The Sleeping Gypsy, by Henri Rousseau



Henri Rousseau (1844-1910) was a largely self-taught French artist whose work was highly distinctive and very different from that of his contemporaries, particularly the Impressionists. There are elements in Rousseau’s work that are a foretaste of Dadaism and Surrealism, and he was greatly admired, late in his career, by artists such as Braque and Picasso.

Rousseau painted largely from the imagination, and many of his works are dream-like in composition with bizarre images and details. There are many technical imperfections in his work, and he was not good at portraying depth or perspective. As a result, his paintings often seem flat and static. However, on occasion he could produce something that was haunting and memorable, even with its faults. “The Sleeping Gypsy” (1897) is a case in point.

This painting dates from a time when Rousseau was beginning to achieve recognition from the art world after almost two decades of trying and failing to do so.
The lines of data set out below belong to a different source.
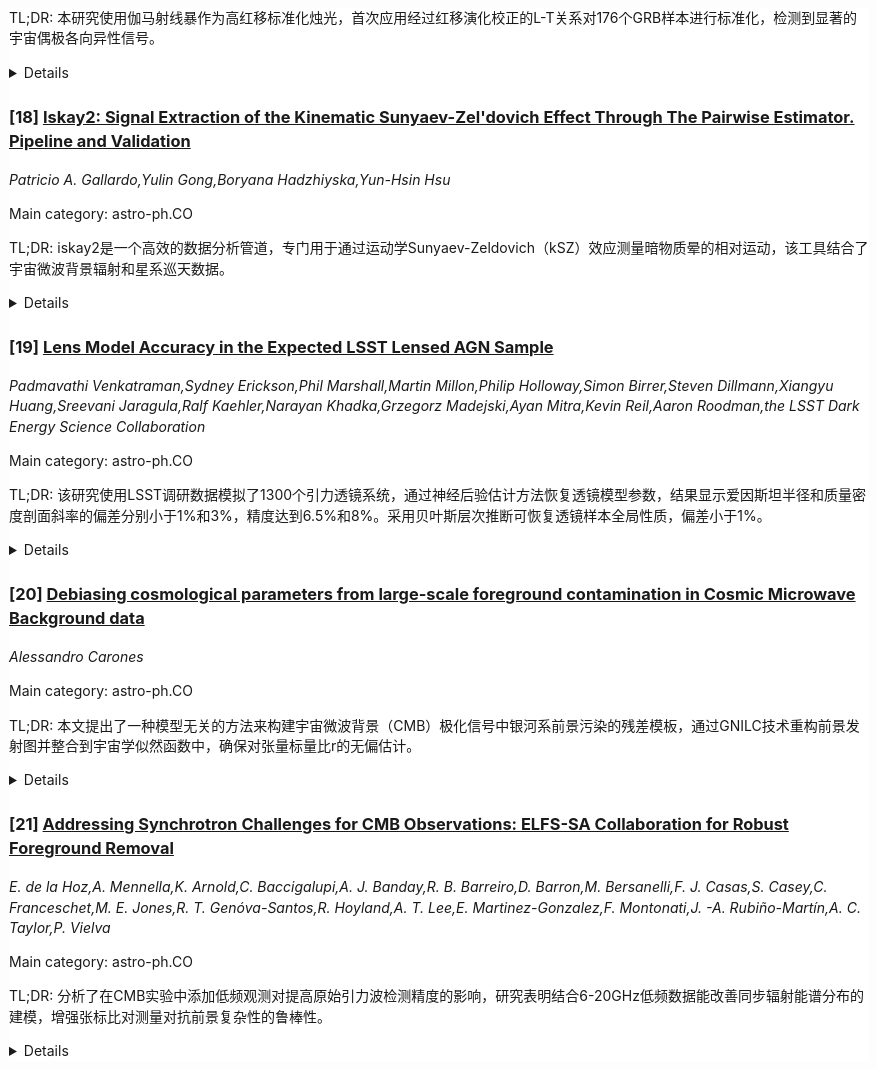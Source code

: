 TL;DR: 本研究使用伽马射线暴作为高红移标准化烛光，首次应用经过红移演化校正的L-T关系对176个GRB样本进行标准化，检测到显著的宇宙偶极各向异性信号。


<details><summary>Details</summary></details>


### [18] [Iskay2: Signal Extraction of the Kinematic Sunyaev-Zel'dovich Effect Through The Pairwise Estimator. Pipeline and Validation](https://arxiv.org/abs/2510.20715)
*Patricio A. Gallardo,Yulin Gong,Boryana Hadzhiyska,Yun-Hsin Hsu*

Main category: astro-ph.CO

TL;DR: iskay2是一个高效的数据分析管道，专门用于通过运动学Sunyaev-Zeldovich（kSZ）效应测量暗物质晕的相对运动，该工具结合了宇宙微波背景辐射和星系巡天数据。


<details><summary>Details</summary></details>


### [19] [Lens Model Accuracy in the Expected LSST Lensed AGN Sample](https://arxiv.org/abs/2510.20778)
*Padmavathi Venkatraman,Sydney Erickson,Phil Marshall,Martin Millon,Philip Holloway,Simon Birrer,Steven Dillmann,Xiangyu Huang,Sreevani Jaragula,Ralf Kaehler,Narayan Khadka,Grzegorz Madejski,Ayan Mitra,Kevin Reil,Aaron Roodman,the LSST Dark Energy Science Collaboration*

Main category: astro-ph.CO

TL;DR: 该研究使用LSST调研数据模拟了1300个引力透镜系统，通过神经后验估计方法恢复透镜模型参数，结果显示爱因斯坦半径和质量密度剖面斜率的偏差分别小于1%和3%，精度达到6.5%和8%。采用贝叶斯层次推断可恢复透镜样本全局性质，偏差小于1%。


<details><summary>Details</summary></details>


### [20] [Debiasing cosmological parameters from large-scale foreground contamination in Cosmic Microwave Background data](https://arxiv.org/abs/2510.20785)
*Alessandro Carones*

Main category: astro-ph.CO

TL;DR: 本文提出了一种模型无关的方法来构建宇宙微波背景（CMB）极化信号中银河系前景污染的残差模板，通过GNILC技术重构前景发射图并整合到宇宙学似然函数中，确保对张量标量比r的无偏估计。


<details><summary>Details</summary></details>


### [21] [Addressing Synchrotron Challenges for CMB Observations: ELFS-SA Collaboration for Robust Foreground Removal](https://arxiv.org/abs/2510.20793)
*E. de la Hoz,A. Mennella,K. Arnold,C. Baccigalupi,A. J. Banday,R. B. Barreiro,D. Barron,M. Bersanelli,F. J. Casas,S. Casey,C. Franceschet,M. E. Jones,R. T. Genóva-Santos,R. Hoyland,A. T. Lee,E. Martinez-Gonzalez,F. Montonati,J. -A. Rubiño-Martín,A. C. Taylor,P. Vielva*

Main category: astro-ph.CO

TL;DR: 分析了在CMB实验中添加低频观测对提高原始引力波检测精度的影响，研究表明结合6-20GHz低频数据能改善同步辐射能谱分布的建模，增强张标比对测量对抗前景复杂性的鲁棒性。


<details><summary>Details</summary></details>
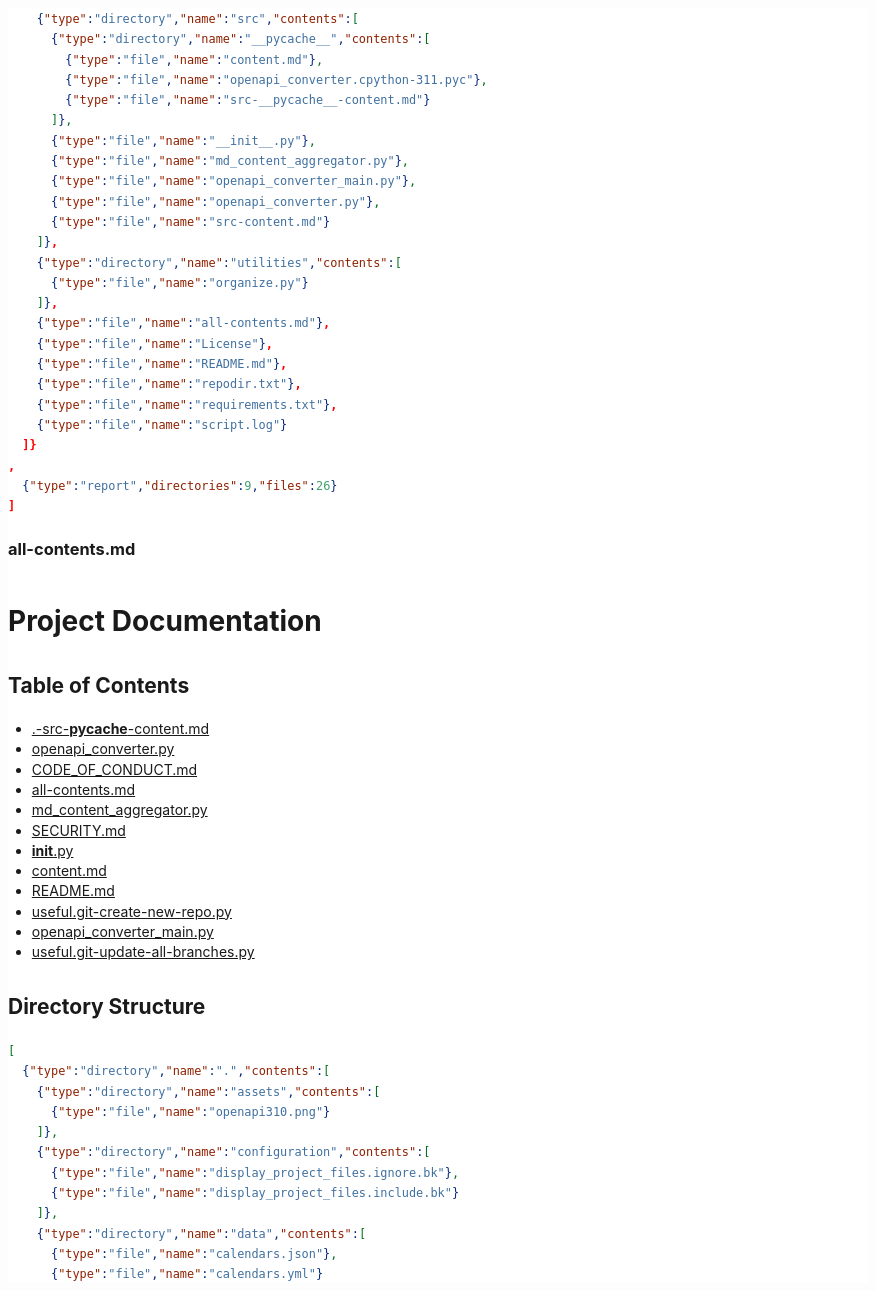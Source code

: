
 ```json
    {"type":"directory","name":"src","contents":[
      {"type":"directory","name":"__pycache__","contents":[
        {"type":"file","name":"content.md"},
        {"type":"file","name":"openapi_converter.cpython-311.pyc"},
        {"type":"file","name":"src-__pycache__-content.md"}
      ]},
      {"type":"file","name":"__init__.py"},
      {"type":"file","name":"md_content_aggregator.py"},
      {"type":"file","name":"openapi_converter_main.py"},
      {"type":"file","name":"openapi_converter.py"},
      {"type":"file","name":"src-content.md"}
    ]},
    {"type":"directory","name":"utilities","contents":[
      {"type":"file","name":"organize.py"}
    ]},
    {"type":"file","name":"all-contents.md"},
    {"type":"file","name":"License"},
    {"type":"file","name":"README.md"},
    {"type":"file","name":"repodir.txt"},
    {"type":"file","name":"requirements.txt"},
    {"type":"file","name":"script.log"}
  ]}
,
  {"type":"report","directories":9,"files":26}
]

```


### all-contents.md
# Project Documentation


## Table of Contents

- [.-src-__pycache__-content.md](#--src-__pycache__-content-md)
- [openapi_converter.py](#openapi_converter-py)
- [CODE_OF_CONDUCT.md](#CODE_OF_CONDUCT-md)
- [all-contents.md](#all-contents-md)
- [md_content_aggregator.py](#md_content_aggregator-py)
- [SECURITY.md](#SECURITY-md)
- [__init__.py](#__init__-py)
- [content.md](#content-md)
- [README.md](#README-md)
- [useful.git-create-new-repo.py](#useful-git-create-new-repo-py)
- [openapi_converter_main.py](#openapi_converter_main-py)
- [useful.git-update-all-branches.py](#useful-git-update-all-branches-py)
## Directory Structure
```json
[
  {"type":"directory","name":".","contents":[
    {"type":"directory","name":"assets","contents":[
      {"type":"file","name":"openapi310.png"}
    ]},
    {"type":"directory","name":"configuration","contents":[
      {"type":"file","name":"display_project_files.ignore.bk"},
      {"type":"file","name":"display_project_files.include.bk"}
    ]},
    {"type":"directory","name":"data","contents":[
      {"type":"file","name":"calendars.json"},
      {"type":"file","name":"calendars.yml"}
```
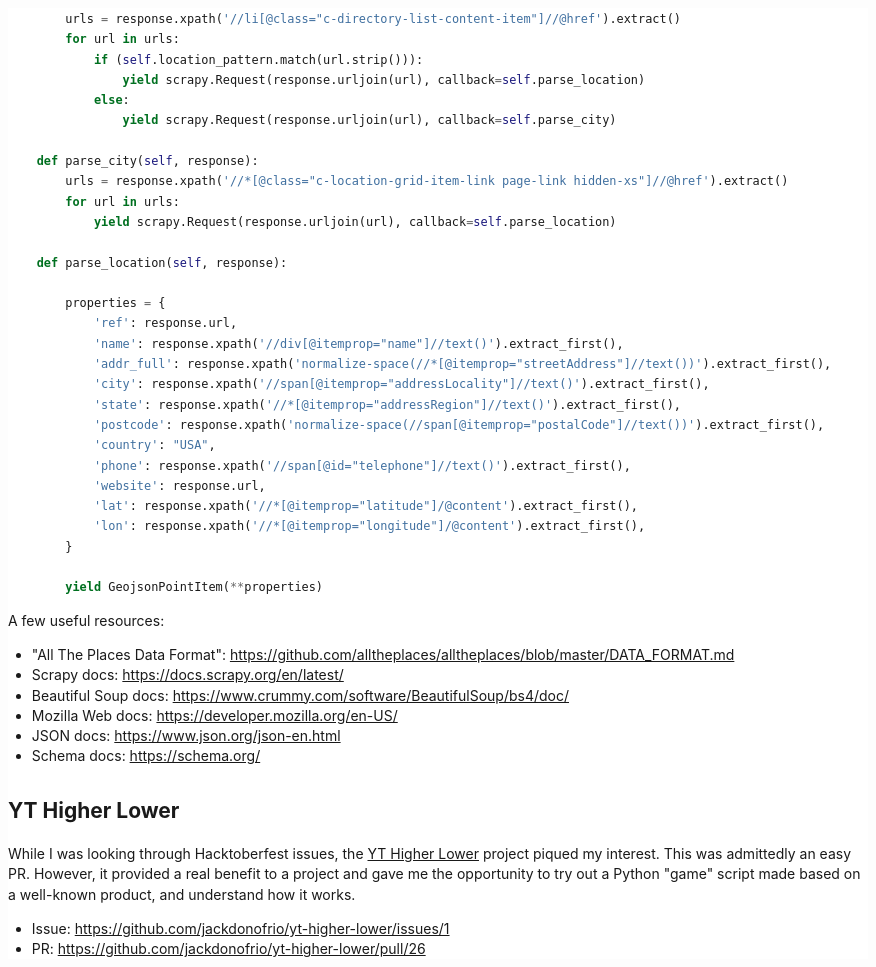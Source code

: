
 ```python
        urls = response.xpath('//li[@class="c-directory-list-content-item"]//@href').extract()
        for url in urls:
            if (self.location_pattern.match(url.strip())):
                yield scrapy.Request(response.urljoin(url), callback=self.parse_location)
            else:
                yield scrapy.Request(response.urljoin(url), callback=self.parse_city)

    def parse_city(self, response):
        urls = response.xpath('//*[@class="c-location-grid-item-link page-link hidden-xs"]//@href').extract()
        for url in urls:
            yield scrapy.Request(response.urljoin(url), callback=self.parse_location)

    def parse_location(self, response):

        properties = {
            'ref': response.url,
            'name': response.xpath('//div[@itemprop="name"]//text()').extract_first(),
            'addr_full': response.xpath('normalize-space(//*[@itemprop="streetAddress"]//text())').extract_first(),
            'city': response.xpath('//span[@itemprop="addressLocality"]//text()').extract_first(),
            'state': response.xpath('//*[@itemprop="addressRegion"]//text()').extract_first(),
            'postcode': response.xpath('normalize-space(//span[@itemprop="postalCode"]//text())').extract_first(),
            'country': "USA",
            'phone': response.xpath('//span[@id="telephone"]//text()').extract_first(),
            'website': response.url,
            'lat': response.xpath('//*[@itemprop="latitude"]/@content').extract_first(),
            'lon': response.xpath('//*[@itemprop="longitude"]/@content').extract_first(),
        }

        yield GeojsonPointItem(**properties)
```

A few useful resources:
* "All The Places Data Format": https://github.com/alltheplaces/alltheplaces/blob/master/DATA_FORMAT.md
* Scrapy docs: https://docs.scrapy.org/en/latest/
* Beautiful Soup docs: https://www.crummy.com/software/BeautifulSoup/bs4/doc/
* Mozilla Web docs: https://developer.mozilla.org/en-US/
* JSON docs: https://www.json.org/json-en.html
* Schema docs: https://schema.org/

## YT Higher Lower

While I was looking through Hacktoberfest issues, the [YT Higher Lower](https://github.com/jackdonofrio/yt-higher-lower) project piqued my interest. This was admittedly an easy PR. However, it provided a real benefit to a project and gave me the opportunity to try out a Python "game" script made based on a well-known product, and understand how it works.

* Issue: https://github.com/jackdonofrio/yt-higher-lower/issues/1
* PR: https://github.com/jackdonofrio/yt-higher-lower/pull/26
He had a much higher opinion of his abilities than did most of his contemporaries, and had described himself two years previously as being “in the process of becoming one of our best realist painters”, which is an interesting statement in light of his use of the term “realist”. Granted, his subject matter is far removed from the classical prototypes of the more academic artists of the time, but Rousseau’s subjects and ways of painting them stretched the notion of realism further than most people would be prepared to go.

In “The Sleeping Gypsy” a young black woman, wearing a striped dress, lies on her side in a desert, with her head on a striped cushion. She has a stick grasped in her right hand, despite being asleep, and there is also a mandolin and a water jug on the ground beside her.

However, the most striking thing about his picture is the lion that occupies the centre of the canvas. The lion is standing still, looking at the woman with one round, bright eye. Its tail stands stiffly out behind it, the tuft at the end sticking upwards.

The scene is lit by a full moon, seen at the top right-hand corner of the picture, the light of which catches the lion’s mane and the fur on the edges of its back, legs and tail. The green-blue sky, the distant mountains beyond a lake, and the sand in the foreground are all bathed in its light with the colours graded in a technically impressive way.

Rousseau is best known today for his jungle scenes, in which thousands of leaves and blades of grass were painted virtually identically, in an almost obsessive way. Here, the obsession has transferred to the strips of colour on the woman’s dress, the braids of her strangely-coloured (pink) hair and the individual strands of the lion’s mane. Everything is sharply defined, with no suggestion of movement. There is no hint that anything has happened, or is about to happen.

The only lions that Rousseau would have seen in his entire life were zoo animals, as there is no evidence that he ever set foot outside France. When visiting the zoo he clearly did not take a sketchpad with him, because this lion is a very odd animal indeed. Its face is that of a sheep, and its mane consists of strands that grow forwards from a point somewhere near its shoulders.

Another oddity is how the lion is standing, with its front feet out of sight behind the dune on which the woman is lying. However, the lion appears to be staring straight at her face. There is therefore an Escher-like quality about this painting in its impossibility.

However, leaving aside its obvious faults, “The Sleeping Gypsy” is a powerful painting in its portrayal of innocence and calm beauty. The woman is defenceless, yet the lion poses no threat and is merely curious. The stillness is haunting and atmospheric, and the scene is from another world, that of the imagination, in which the unlikely combination of objects and main subjects is entirely appropriate. There is magic in the air, as there is in much of Rousseau’s work, and the painting is not let down by any technical “painterly” flaws as there often is when Rousseau’s skills are found wanting.

Henri Rousseau is usually described as a “naïve” or “primitive” artist, but it is his lack of sophistication that is the most attractive feature of his work, along with the surreal elements that are apparent in this painting and many others. Rousseau’s own innocence and self-belief come through strongly in “The Sleeping Gypsy”, a painting that is both touching and beautiful.

“The Sleeping Gypsy” is quite a large canvas, measuring 200 centimetres (79 inches) by 130 centimetres (51 inches) and it can be seen at the Museum of Modern Art (MoMA), New York.